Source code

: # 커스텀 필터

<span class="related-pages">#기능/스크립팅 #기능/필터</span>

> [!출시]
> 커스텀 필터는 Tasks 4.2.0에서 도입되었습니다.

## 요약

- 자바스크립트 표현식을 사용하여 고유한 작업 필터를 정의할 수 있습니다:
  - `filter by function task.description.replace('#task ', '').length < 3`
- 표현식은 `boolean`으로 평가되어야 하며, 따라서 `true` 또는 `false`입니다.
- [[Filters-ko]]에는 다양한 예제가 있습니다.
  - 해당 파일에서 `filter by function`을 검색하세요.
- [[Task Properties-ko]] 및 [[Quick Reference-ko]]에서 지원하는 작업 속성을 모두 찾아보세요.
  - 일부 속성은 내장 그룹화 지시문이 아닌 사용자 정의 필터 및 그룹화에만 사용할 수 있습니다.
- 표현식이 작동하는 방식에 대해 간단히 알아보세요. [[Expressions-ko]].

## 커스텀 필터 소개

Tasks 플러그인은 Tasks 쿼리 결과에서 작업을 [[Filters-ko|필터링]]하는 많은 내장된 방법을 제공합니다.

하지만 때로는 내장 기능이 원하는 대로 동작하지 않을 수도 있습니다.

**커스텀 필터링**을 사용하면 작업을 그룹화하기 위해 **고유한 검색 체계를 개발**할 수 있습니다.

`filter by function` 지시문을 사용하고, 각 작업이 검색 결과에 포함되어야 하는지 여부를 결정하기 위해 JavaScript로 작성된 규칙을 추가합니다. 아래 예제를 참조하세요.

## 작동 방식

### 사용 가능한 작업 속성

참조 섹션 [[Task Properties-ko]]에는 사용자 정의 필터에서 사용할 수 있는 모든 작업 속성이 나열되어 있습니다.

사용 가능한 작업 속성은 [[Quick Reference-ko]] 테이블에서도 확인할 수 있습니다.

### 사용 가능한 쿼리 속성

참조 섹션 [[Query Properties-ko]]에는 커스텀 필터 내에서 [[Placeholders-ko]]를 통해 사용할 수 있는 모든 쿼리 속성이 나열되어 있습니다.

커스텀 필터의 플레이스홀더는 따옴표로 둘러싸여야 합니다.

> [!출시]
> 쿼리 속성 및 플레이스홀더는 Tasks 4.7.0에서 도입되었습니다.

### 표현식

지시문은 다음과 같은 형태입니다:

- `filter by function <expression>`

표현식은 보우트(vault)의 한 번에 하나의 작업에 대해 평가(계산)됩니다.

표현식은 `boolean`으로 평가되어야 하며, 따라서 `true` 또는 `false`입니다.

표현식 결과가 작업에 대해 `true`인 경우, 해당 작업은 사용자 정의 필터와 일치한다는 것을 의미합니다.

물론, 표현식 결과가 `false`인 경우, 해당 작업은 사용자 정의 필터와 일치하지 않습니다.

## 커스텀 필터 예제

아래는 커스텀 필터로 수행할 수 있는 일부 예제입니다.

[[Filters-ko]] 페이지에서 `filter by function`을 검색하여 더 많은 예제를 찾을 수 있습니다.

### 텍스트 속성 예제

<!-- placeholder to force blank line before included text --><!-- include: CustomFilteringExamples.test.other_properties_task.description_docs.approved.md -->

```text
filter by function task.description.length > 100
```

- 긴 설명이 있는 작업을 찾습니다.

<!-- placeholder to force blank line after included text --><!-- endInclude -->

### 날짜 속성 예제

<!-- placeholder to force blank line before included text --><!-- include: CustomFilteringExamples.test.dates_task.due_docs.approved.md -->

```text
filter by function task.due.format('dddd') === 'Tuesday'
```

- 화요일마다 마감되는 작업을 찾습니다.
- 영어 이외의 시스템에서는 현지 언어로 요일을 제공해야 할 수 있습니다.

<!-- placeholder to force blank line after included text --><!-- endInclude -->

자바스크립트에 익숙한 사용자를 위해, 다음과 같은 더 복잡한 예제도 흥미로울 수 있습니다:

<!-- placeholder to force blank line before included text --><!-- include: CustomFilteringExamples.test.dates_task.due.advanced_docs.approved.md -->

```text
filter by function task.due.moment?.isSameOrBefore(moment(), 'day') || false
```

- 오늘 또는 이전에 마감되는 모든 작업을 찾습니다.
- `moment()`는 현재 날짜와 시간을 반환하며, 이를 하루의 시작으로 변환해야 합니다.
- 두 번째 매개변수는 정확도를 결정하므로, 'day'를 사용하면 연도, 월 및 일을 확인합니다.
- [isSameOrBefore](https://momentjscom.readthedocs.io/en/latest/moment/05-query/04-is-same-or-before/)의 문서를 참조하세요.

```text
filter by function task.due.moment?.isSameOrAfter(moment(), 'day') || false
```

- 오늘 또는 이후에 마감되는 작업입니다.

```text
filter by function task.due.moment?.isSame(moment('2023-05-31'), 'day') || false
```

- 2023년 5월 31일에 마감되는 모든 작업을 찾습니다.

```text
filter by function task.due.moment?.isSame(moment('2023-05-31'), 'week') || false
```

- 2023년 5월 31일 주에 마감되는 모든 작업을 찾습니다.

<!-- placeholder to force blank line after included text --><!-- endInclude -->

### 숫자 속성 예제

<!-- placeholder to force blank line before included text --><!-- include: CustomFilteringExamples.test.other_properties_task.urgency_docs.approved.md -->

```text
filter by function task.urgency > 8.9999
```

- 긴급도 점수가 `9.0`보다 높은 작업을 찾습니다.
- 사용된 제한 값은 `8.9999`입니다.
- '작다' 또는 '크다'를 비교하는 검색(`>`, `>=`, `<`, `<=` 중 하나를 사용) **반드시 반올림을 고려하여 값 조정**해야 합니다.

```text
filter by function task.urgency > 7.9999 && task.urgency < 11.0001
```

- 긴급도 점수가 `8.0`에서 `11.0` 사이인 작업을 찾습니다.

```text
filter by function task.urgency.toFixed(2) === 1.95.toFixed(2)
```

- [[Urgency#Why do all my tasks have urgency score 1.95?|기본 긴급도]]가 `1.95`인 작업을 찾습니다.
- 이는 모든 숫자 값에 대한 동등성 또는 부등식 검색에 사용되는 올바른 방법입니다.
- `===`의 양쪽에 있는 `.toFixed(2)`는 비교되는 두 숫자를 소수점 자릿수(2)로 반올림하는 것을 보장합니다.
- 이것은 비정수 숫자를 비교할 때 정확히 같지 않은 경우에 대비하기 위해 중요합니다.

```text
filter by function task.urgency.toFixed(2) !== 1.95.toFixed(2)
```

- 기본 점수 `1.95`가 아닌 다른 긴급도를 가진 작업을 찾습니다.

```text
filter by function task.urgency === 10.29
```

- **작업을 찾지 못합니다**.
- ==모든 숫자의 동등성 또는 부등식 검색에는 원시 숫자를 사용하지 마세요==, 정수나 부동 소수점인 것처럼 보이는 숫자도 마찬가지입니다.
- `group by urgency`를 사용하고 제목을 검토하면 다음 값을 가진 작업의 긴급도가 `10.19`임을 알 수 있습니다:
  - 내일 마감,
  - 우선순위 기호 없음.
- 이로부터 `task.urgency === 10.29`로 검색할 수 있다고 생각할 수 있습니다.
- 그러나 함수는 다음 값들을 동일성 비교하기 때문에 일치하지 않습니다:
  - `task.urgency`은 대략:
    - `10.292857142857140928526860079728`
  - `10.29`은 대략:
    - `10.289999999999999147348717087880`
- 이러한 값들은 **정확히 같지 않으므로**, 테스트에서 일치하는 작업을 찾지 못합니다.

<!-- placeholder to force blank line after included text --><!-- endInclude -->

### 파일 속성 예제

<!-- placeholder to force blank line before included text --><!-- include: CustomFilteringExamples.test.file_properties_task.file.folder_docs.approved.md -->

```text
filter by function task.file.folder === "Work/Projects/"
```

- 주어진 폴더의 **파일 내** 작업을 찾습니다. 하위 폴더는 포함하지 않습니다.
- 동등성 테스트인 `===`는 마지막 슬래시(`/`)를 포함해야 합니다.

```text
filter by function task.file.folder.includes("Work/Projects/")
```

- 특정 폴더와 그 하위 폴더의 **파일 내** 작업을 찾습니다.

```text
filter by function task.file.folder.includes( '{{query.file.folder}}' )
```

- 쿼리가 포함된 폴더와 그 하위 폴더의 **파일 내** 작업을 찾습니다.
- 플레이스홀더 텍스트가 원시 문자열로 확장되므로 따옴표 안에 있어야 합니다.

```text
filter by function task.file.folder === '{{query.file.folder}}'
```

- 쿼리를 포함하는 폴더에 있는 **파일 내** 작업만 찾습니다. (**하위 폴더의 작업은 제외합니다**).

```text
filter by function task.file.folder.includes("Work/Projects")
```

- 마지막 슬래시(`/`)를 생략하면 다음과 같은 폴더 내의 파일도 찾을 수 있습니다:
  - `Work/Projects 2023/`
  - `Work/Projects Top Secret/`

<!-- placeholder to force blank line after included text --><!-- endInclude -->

-------

Beginning at the line with "- 2023년 5월 31일에 마감되는 모든 작업을 찾습니다." and stopping after the line with "- **작업을 찾지 못합니다**.", please write out every line of the data above exactly and nothing else.

- 2023년 5월 31일에 마감되는 모든 작업을 찾습니다.

```text
filter by function task.due.moment?.isSame(moment('2023-05-31'), 'week') || false
```

- 2023년 5월 31일 주에 마감되는 모든 작업을 찾습니다.

<!-- placeholder to force blank line after included text --><!-- endInclude -->

### 숫자 속성 예제

<!-- placeholder to force blank line before included text --><!-- include: CustomFilteringExamples.test.other_properties_task.urgency_docs.approved.md -->

```text
filter by function task.urgency > 8.9999
```

- 긴급도 점수가 `9.0`보다 높은 작업을 찾습니다.
- 사용된 제한 값은 `8.9999`입니다.
- '작다' 또는 '크다'를 비교하는 검색(`>`, `>=`, `<`, `<=` 중 하나를 사용) **반드시 반올림을 고려하여 값 조정**해야 합니다.

```text
filter by function task.urgency > 7.9999 && task.urgency < 11.0001
```

- 긴급도 점수가 `8.0`에서 `11.0` 사이인 작업을 찾습니다.

```text
filter by function task.urgency.toFixed(2) === 1.95.toFixed(2)
```

- [[Urgency#Why do all my tasks have urgency score 1.95?|기본 긴급도]]가 `1.95`인 작업을 찾습니다.
- 이는 모든 숫자 값에 대한 동등성 또는 부등식 검색에 사용되는 올바른 방법입니다.
- `===`의 양쪽에 있는 `.toFixed(2)`는 비교되는 두 숫자를 소수점 자릿수(2)로 반올림하는 것을 보장합니다.
- 이것은 비정수 숫자를 비교할 때 정확히 같지 않은 경우에 대비하기 위해 중요합니다.

```text
filter by function task.urgency.toFixed(2) !== 1.95.toFixed(2)
```

- 기본 점수 `1.95`가 아닌 다른 긴급도를 가진 작업을 찾습니다.

```text
filter by function task.urgency === 10.29
```

- **작업을 찾지 못합니다**.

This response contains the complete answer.